Geopolitics – July 2010

Geopolitics Comes to the US Gulf of Mexico

If oil geopolitics are defined as the regional effects of politics on global oil/energy fundamentals (or security), perhaps the most important geopolitical events of the past six months have not been in the Middle East, or Korea, but the US Gulf of Mexico, where the most energy intensive economy in the world appears to have chosen a political energy strategy, rather than an economic one. With little other than a call for a ‘clean energy future,’ there seems to be little viable option to, at best, a multi-decade, or even century-long transition from hydrocarbons. As deepwater drilling has come under legislative (but not voter) attack, onshore opportunities such as gas and oily shales, have also suffered from adverse, though less damaging, publicity. It is possible that both on and offshore exploration and development are about to get more expensive, with ramifications in the next up-cycle.
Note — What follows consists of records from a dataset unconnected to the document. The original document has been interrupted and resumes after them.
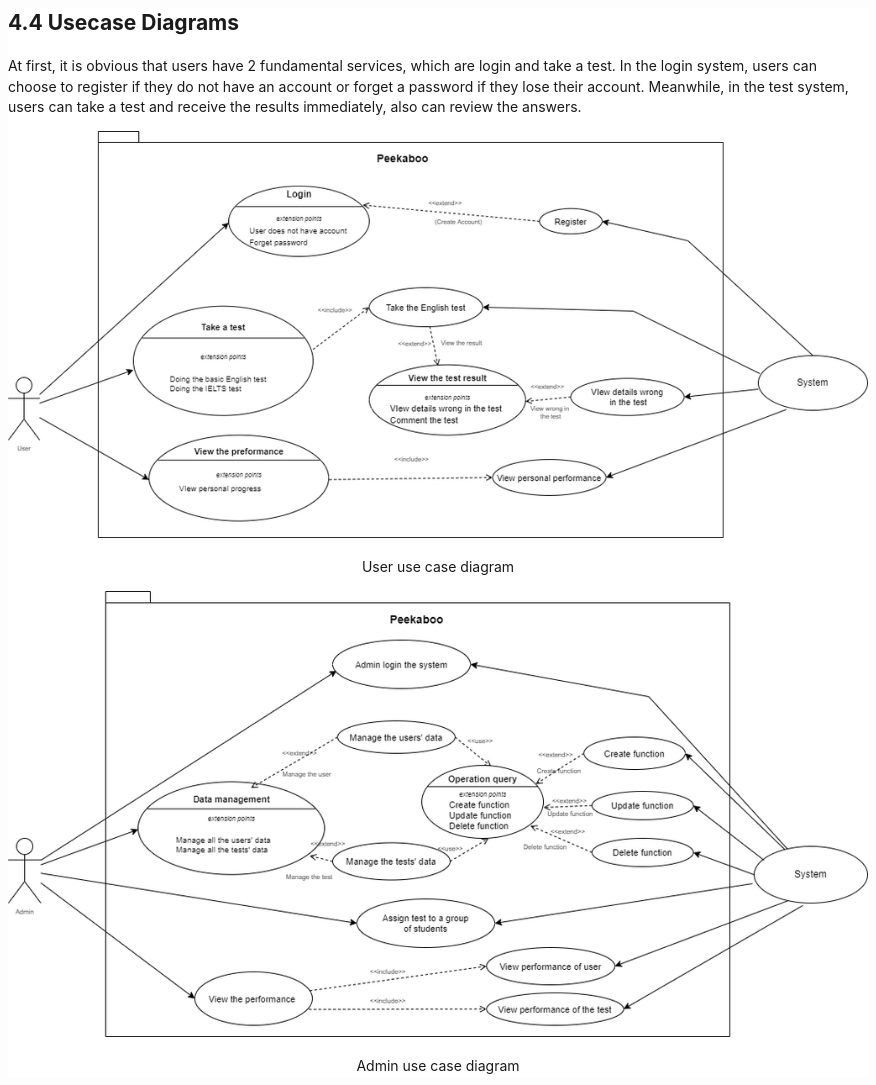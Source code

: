 ## 4.4 Usecase Diagrams <a name= "usecaseDiagrams"> </a>

At first, it is obvious that users have 2 fundamental services, which are login and take a test. In the login system, users can choose to register if they do not have an account or forget a password if they lose their account. Meanwhile, in the test system, users can take a test and receive the results immediately, also can review the answers.

![image](user-uc.png)
<p align= "center"> User use case diagram</p>

![image](admin-uc.png)
<p align= "center"> Admin use case diagram</p>
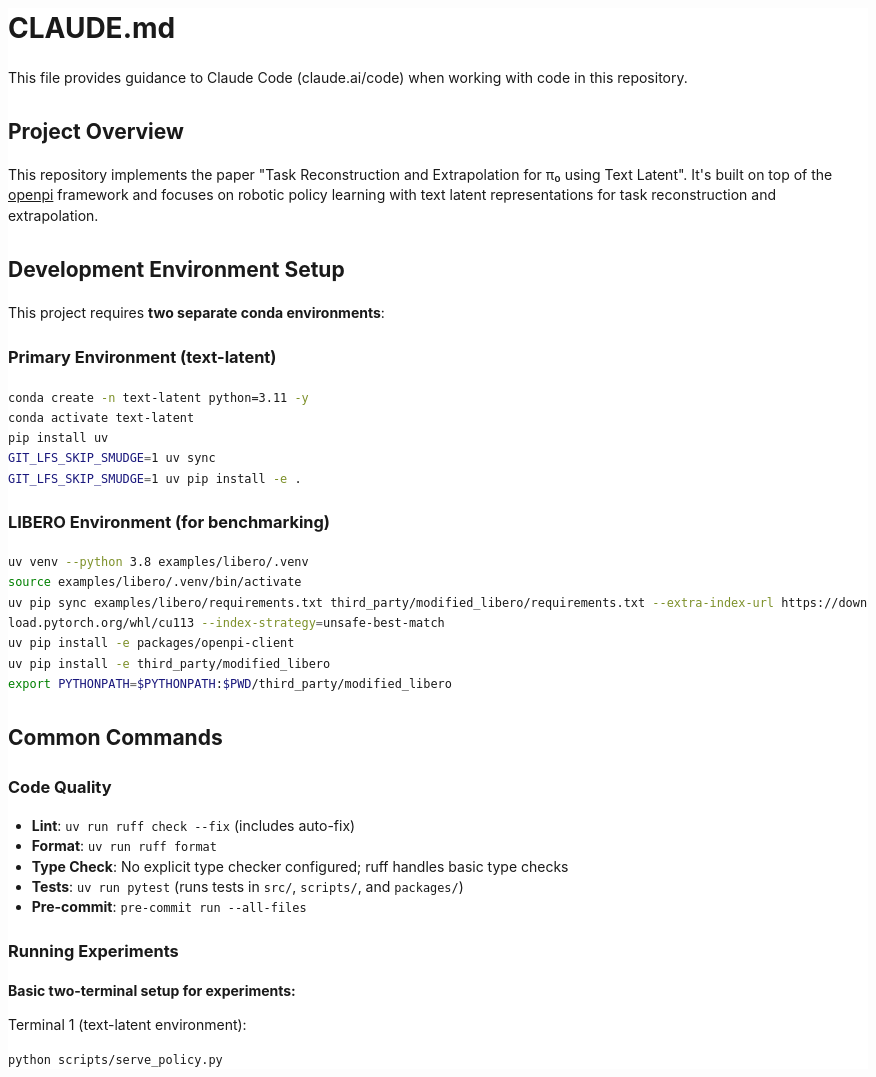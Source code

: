 # CLAUDE.md

This file provides guidance to Claude Code (claude.ai/code) when working with code in this repository.

## Project Overview

This repository implements the paper "Task Reconstruction and Extrapolation for π₀ using Text Latent". It's built on top of the [openpi](https://github.com/Physical-Intelligence/openpi) framework and focuses on robotic policy learning with text latent representations for task reconstruction and extrapolation.

## Development Environment Setup

This project requires **two separate conda environments**:

### Primary Environment (text-latent)
```bash
conda create -n text-latent python=3.11 -y
conda activate text-latent
pip install uv
GIT_LFS_SKIP_SMUDGE=1 uv sync
GIT_LFS_SKIP_SMUDGE=1 uv pip install -e .
```

### LIBERO Environment (for benchmarking)
```bash
uv venv --python 3.8 examples/libero/.venv
source examples/libero/.venv/bin/activate
uv pip sync examples/libero/requirements.txt third_party/modified_libero/requirements.txt --extra-index-url https://download.pytorch.org/whl/cu113 --index-strategy=unsafe-best-match
uv pip install -e packages/openpi-client
uv pip install -e third_party/modified_libero
export PYTHONPATH=$PYTHONPATH:$PWD/third_party/modified_libero
```

## Common Commands

### Code Quality
- **Lint**: `uv run ruff check --fix` (includes auto-fix)
- **Format**: `uv run ruff format`
- **Type Check**: No explicit type checker configured; ruff handles basic type checks
- **Tests**: `uv run pytest` (runs tests in `src/`, `scripts/`, and `packages/`)
- **Pre-commit**: `pre-commit run --all-files`

### Running Experiments

**Basic two-terminal setup for experiments:**

Terminal 1 (text-latent environment):
```bash
python scripts/serve_policy.py
```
If the goal is to create a bigger price umbrella for renewables, we could be well on the way.

According to the Middle East Economic Survey (MEES), even Middle East countries are clamping down on transactions with Iran, as proposed sanctions continue to develop. With energy imports as the primary target, the UAE and, particularly Dubai (a major transit point for all types of transaction, including laundered cash), are shutting down offices and closing bank accounts. ENI, traditionally nonpolitical, has most recently withdrawn from a field development, and the country’s LNG program is in tatters. Lloyd’s also announced that it would not insure cargoes into Iran. On the other hand, Russia continues to oppose the current sanction program, perhaps leaving only themselves and China among Iran’s larger trading partners.

During June and early July, France’s Areva signed nuclear power agreements with Morocco and Suadi Arabia. Areva and Korea’s KEPCO are leading the effort to sell nuclear power into the Middle East, with plans that include projects in Egypt, Kuwait, Jordan, the UAE, and, now, Morocco and Saudi. In spite of moves to add both solar and nuclear power to its supply mix, Saudi Arabia has reported that its internal use of crude oil, largely for power generation, could triple by 2030, absorbing roughly 1.5 mmbd that might otherwise have been exported to The non OPEC World.